Saved entries:
━━━
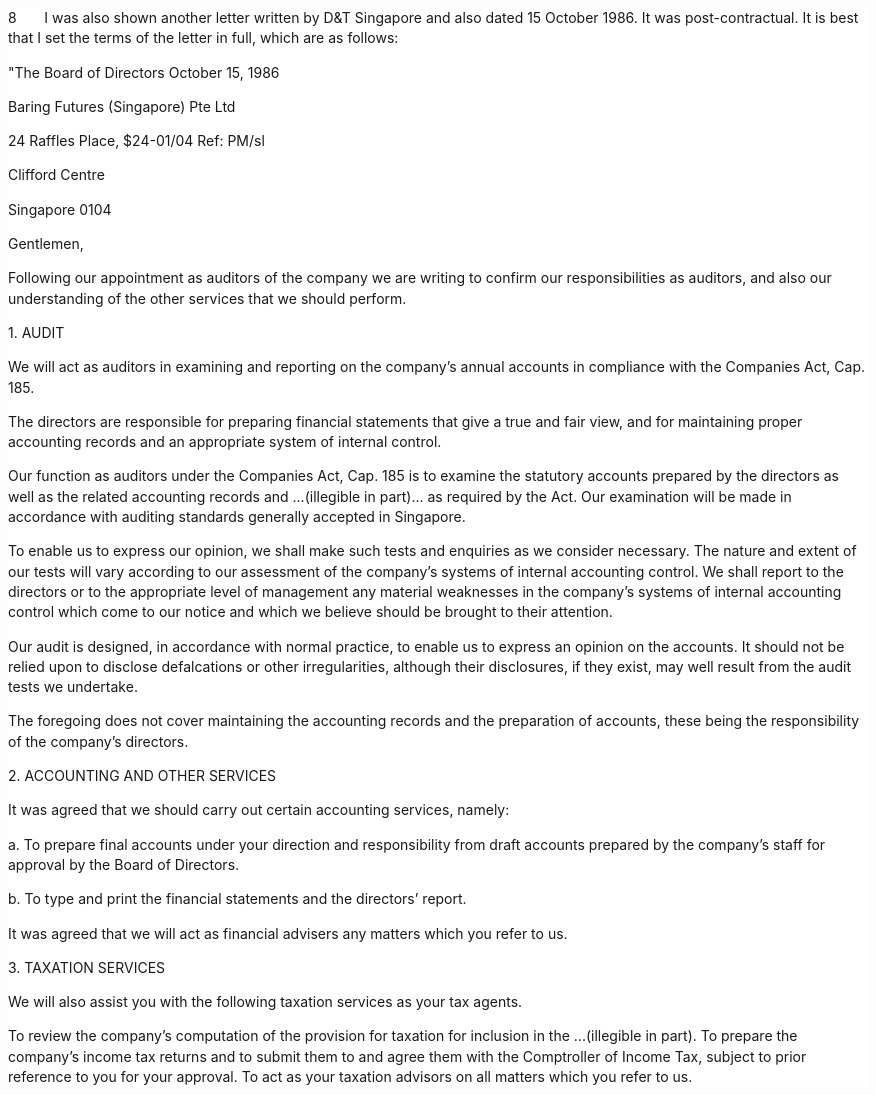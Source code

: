 8       I was also shown another letter written by D&T Singapore and also dated 15 October 1986. It was post-contractual. It is best that I set the terms of the letter in full, which are as follows: 

 "The Board of Directors October 15, 1986 

 Baring Futures (Singapore) Pte Ltd 

 24 Raffles Place, $24-01/04 Ref: PM/sl 

 Clifford Centre 

 Singapore 0104 

 Gentlemen, 

 Following our appointment as auditors of the company we are writing to confirm our responsibilities as auditors, and also our understanding of the other services that we should perform. 

1\. AUDIT 

 We will act as auditors in examining and reporting on the company’s annual accounts in compliance with the Companies Act, Cap. 185. 

 The directors are responsible for preparing financial statements that give a true and fair view, and for maintaining proper accounting records and an appropriate system of internal control. 

 Our function as auditors under the Companies Act, Cap. 185 is to examine the statutory accounts prepared by the directors as well as the related accounting records and ...(illegible in part)... as required by the Act. Our examination will be made in accordance with auditing standards generally accepted in Singapore. 

 To enable us to express our opinion, we shall make such tests and enquiries as we consider necessary. The nature and extent of our tests will vary according to our assessment of the company’s systems of internal accounting control. We shall report to the directors or to the appropriate level of management any material weaknesses in the company’s systems of internal accounting control which come to our notice and which we believe should be brought to their attention. 

 Our audit is designed, in accordance with normal practice, to enable us to express an opinion on the accounts. It should not be relied upon to disclose defalcations or other irregularities, although their disclosures, if they exist, may well result from the audit tests we undertake. 

 The foregoing does not cover maintaining the accounting records and the preparation of accounts, these being the responsibility of the company’s directors. 

2\. ACCOUNTING AND OTHER SERVICES 


 It was agreed that we should carry out certain accounting services, namely:

 a. To prepare final accounts under your direction and responsibility from draft accounts prepared by the company’s staff for approval by the Board of Directors. 

 b. To type and print the financial statements and the directors’ report. 

 It was agreed that we will act as financial advisers any matters which you refer to us. 

3\. TAXATION SERVICES 

 We will also assist you with the following taxation services as your tax agents. 

To review the company’s computation of the provision for taxation for inclusion in the ...(illegible in part). To prepare the company’s income tax returns and to submit them to and agree them with the Comptroller of Income Tax, subject to prior reference to you for your approval. To act as your taxation advisors on all matters which you refer to us.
━━━
Faithful copy, images left out: write out every line of data.

Solved problem -
Source code

: 8       I was also shown another letter written by D&T Singapore and also dated 15 October 1986. It was post-contractual. It is best that I set the terms of the letter in full, which are as follows: 

 "The Board of Directors October 15, 1986 

 Baring Futures (Singapore) Pte Ltd 

 24 Raffles Place, $24-01/04 Ref: PM/sl 

 Clifford Centre 

 Singapore 0104 

 Gentlemen, 

 Following our appointment as auditors of the company we are writing to confirm our responsibilities as auditors, and also our understanding of the other services that we should perform. 

1\. AUDIT 

 We will act as auditors in examining and reporting on the company’s annual accounts in compliance with the Companies Act, Cap. 185. 

 The directors are responsible for preparing financial statements that give a true and fair view, and for maintaining proper accounting records and an appropriate system of internal control. 

 Our function as auditors under the Companies Act, Cap. 185 is to examine the statutory accounts prepared by the directors as well as the related accounting records and ...(illegible in part)... as required by the Act. Our examination will be made in accordance with auditing standards generally accepted in Singapore. 

 To enable us to express our opinion, we shall make such tests and enquiries as we consider necessary. The nature and extent of our tests will vary according to our assessment of the company’s systems of internal accounting control. We shall report to the directors or to the appropriate level of management any material weaknesses in the company’s systems of internal accounting control which come to our notice and which we believe should be brought to their attention. 

 Our audit is designed, in accordance with normal practice, to enable us to express an opinion on the accounts. It should not be relied upon to disclose defalcations or other irregularities, although their disclosures, if they exist, may well result from the audit tests we undertake. 

 The foregoing does not cover maintaining the accounting records and the preparation of accounts, these being the responsibility of the company’s directors. 

2\. ACCOUNTING AND OTHER SERVICES 


 It was agreed that we should carry out certain accounting services, namely:

 a. To prepare final accounts under your direction and responsibility from draft accounts prepared by the company’s staff for approval by the Board of Directors. 

 b. To type and print the financial statements and the directors’ report. 

 It was agreed that we will act as financial advisers any matters which you refer to us. 

3\. TAXATION SERVICES 

 We will also assist you with the following taxation services as your tax agents. 

To review the company’s computation of the provision for taxation for inclusion in the ...(illegible in part). To prepare the company’s income tax returns and to submit them to and agree them with the Comptroller of Income Tax, subject to prior reference to you for your approval. To act as your taxation advisors on all matters which you refer to us.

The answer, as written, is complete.